BARCELONA, Spain — It was a declaration of independence — but it came with an asterisk.
Defying the central government in Madrid and much of the international community, Catalan separatists on Tuesday signed a document announcing their intention to secede from Spain. But Catalan President Carles Puigdemont said he would not exercise the mandate right away, proposing a waiting period of “a few weeks” to see if an amicable divorce with Madrid can be worked out.
But there was little sign that Mr. Puigdemont’s move, building on a landslide pro-independence vote in a disputed Oct. 1 referendum, had managed to soothe angry federal officials. Spanish Prime Minister Mariano Rajoy called an emergency Cabinet meeting for Wednesday with no sign that Madrid was willing to discuss letting the country’s richest region break away.
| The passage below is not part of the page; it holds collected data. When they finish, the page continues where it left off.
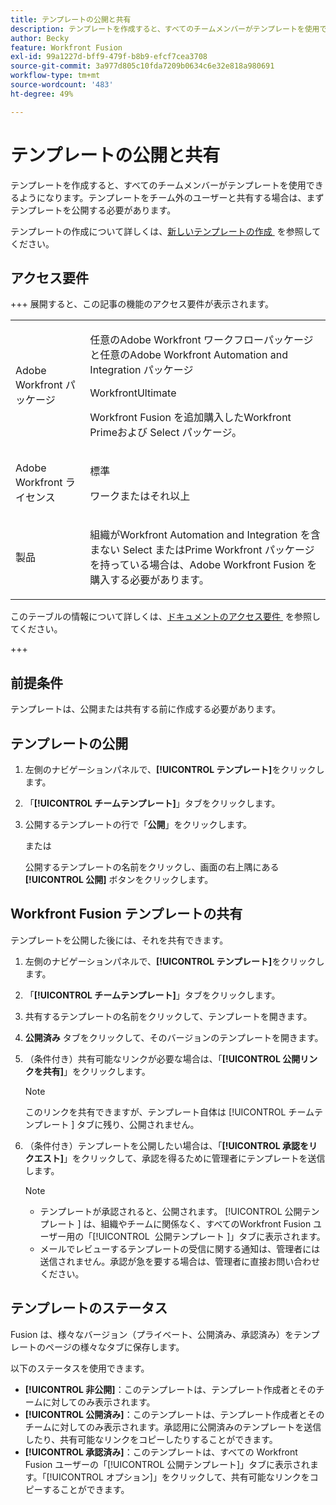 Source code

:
 ```yaml
---
title: テンプレートの公開と共有
description: テンプレートを作成すると、すべてのチームメンバーがテンプレートを使用できるようになります。テンプレートをチーム外のユーザーと共有する場合は、まずテンプレートを公開する必要があります。
author: Becky
feature: Workfront Fusion
exl-id: 99a1227d-bff9-479f-b8b9-efcf7cea3708
source-git-commit: 3a977d805c10fda7209b0634c6e32e818a980691
workflow-type: tm+mt
source-wordcount: '483'
ht-degree: 49%

---
```


# テンプレートの公開と共有

テンプレートを作成すると、すべてのチームメンバーがテンプレートを使用できるようになります。テンプレートをチーム外のユーザーと共有する場合は、まずテンプレートを公開する必要があります。

テンプレートの作成について詳しくは、[&#x200B; 新しいテンプレートの作成 &#x200B;](/help/workfront-fusion/create-and-manage-templates/create-new-fusion-templates.md) を参照してください。

## アクセス要件

+++ 展開すると、この記事の機能のアクセス要件が表示されます。

<table style="table-layout:auto">
 <col> 
 <col> 
 <tbody> 
  <tr> 
   <td role="rowheader">Adobe Workfront パッケージ</td> 
   <td> <p>任意のAdobe Workfront ワークフローパッケージと任意のAdobe Workfront Automation and Integration パッケージ</p><p>WorkfrontUltimate</p><p>Workfront Fusion を追加購入したWorkfront Primeおよび Select パッケージ。</p> </td> 
  </tr> 
  <tr data-mc-conditions=""> 
   <td role="rowheader">Adobe Workfront ライセンス</td> 
   <td> <p>標準</p><p>ワークまたはそれ以上</p> </td> 
  </tr> 
  <tr> 
   <td role="rowheader">製品</td> 
   <td>
   <p>組織がWorkfront Automation and Integration を含まない Select またはPrime Workfront パッケージを持っている場合は、Adobe Workfront Fusion を購入する必要があります。</li></ul>
   </td> 
  </tr>
 </tbody> 
</table>

このテーブルの情報について詳しくは、[&#x200B; ドキュメントのアクセス要件 &#x200B;](/help/workfront-fusion/references/licenses-and-roles/access-level-requirements-in-documentation.md) を参照してください。

+++

## 前提条件

テンプレートは、公開または共有する前に作成する必要があります。

## テンプレートの公開

1. 左側のナビゲーションパネルで、**[!UICONTROL テンプレート]**&#x200B;をクリックします。
1. 「**[!UICONTROL チームテンプレート]**」タブをクリックします。
1. 公開するテンプレートの行で「**公開**」をクリックします。

   または


   公開するテンプレートの名前をクリックし、画面の右上隅にある **[!UICONTROL 公開]** ボタンをクリックします。

## Workfront Fusion テンプレートの共有

テンプレートを公開した後には、それを共有できます。

1. 左側のナビゲーションパネルで、**[!UICONTROL テンプレート]**&#x200B;をクリックします。
1. 「**[!UICONTROL チームテンプレート]**」タブをクリックします。
1. 共有するテンプレートの名前をクリックして、テンプレートを開きます。
1. **公開済み** タブをクリックして、そのバージョンのテンプレートを開きます。
1. （条件付き）共有可能なリンクが必要な場合は、「**[!UICONTROL 公開リンクを共有]**」をクリックします。

   >[!NOTE]
   >
   >このリンクを共有できますが、テンプレート自体は [!UICONTROL &#x200B; チームテンプレート &#x200B;] タブに残り、公開されません。

1. （条件付き）テンプレートを公開したい場合は、「**[!UICONTROL 承認をリクエスト]**」をクリックして、承認を得るために管理者にテンプレートを送信します。

   >[!NOTE]
   >
   >* テンプレートが承認されると、公開されます。 [!UICONTROL &#x200B; 公開テンプレート &#x200B;] は、組織やチームに関係なく、すべてのWorkfront Fusion ユーザー用の「[!UICONTROL &#x200B; 公開テンプレート &#x200B;]」タブに表示されます。
   >* メールでレビューするテンプレートの受信に関する通知は、管理者には送信されません。承認が急を要する場合は、管理者に直接お問い合わせください。


## テンプレートのステータス

Fusion は、様々なバージョン（プライベート、公開済み、承認済み）をテンプレートのページの様々なタブに保存します。

以下のステータスを使用できます。

* **[!UICONTROL 非公開]**：このテンプレートは、テンプレート作成者とそのチームに対してのみ表示されます。
* **[!UICONTROL 公開済み]**：このテンプレートは、テンプレート作成者とそのチームに対してのみ表示されます。承認用に公開済みのテンプレートを送信したり、共有可能なリンクをコピーしたりすることができます。
* **[!UICONTROL 承認済み]**：このテンプレートは、すべての Workfront Fusion ユーザーの「[!UICONTROL 公開テンプレート]」タブに表示されます。「[!UICONTROL オプション]」をクリックして、共有可能なリンクをコピーすることができます。

<!--You can also check the status from the [!UICONTROL Team templates] tab. If a template is published, it will have an icon to the right of the template name.

* **Eye icon**: The template is published, it is visible only for the team, and the approval request was not sent.
* **Yellow checkmark icon**: The template is published, it is visible only for the team, and the approval request was sent.
* **Green checkmark icon**: The template is published and public. It is visible for any Workfront Fusion user in the [!UICONTROL Public templates] tab. It is also still visible in the [!UICONTROL Team templates] tab, and the template author or their team member can still edit it.

Templates without icons have [!UICONTROL Private] status. They are not published and are visible only to the team.
-->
Mr. Puigdemont “doesn’t know where he is, where he is going and with whom he wants to go,” Deputy Prime Minister Soraya Saenz de Santamaria told reporters in Madrid after the delay was announced.
With some Catalonian independence activists grumbling about Mr. Puigdemont’s surprise move, the Catalan leader asked the regional parliament in Barcelona to “suspend the effects of the independence declaration to commence a dialogue, not only for reducing tension but for reaching an accord on a solution to go forward with the demands of the Catalan people.”
“We have to listen to the voices that have asked us to give a chance for dialogue with the Spanish state,” Mr. Puigdemont said.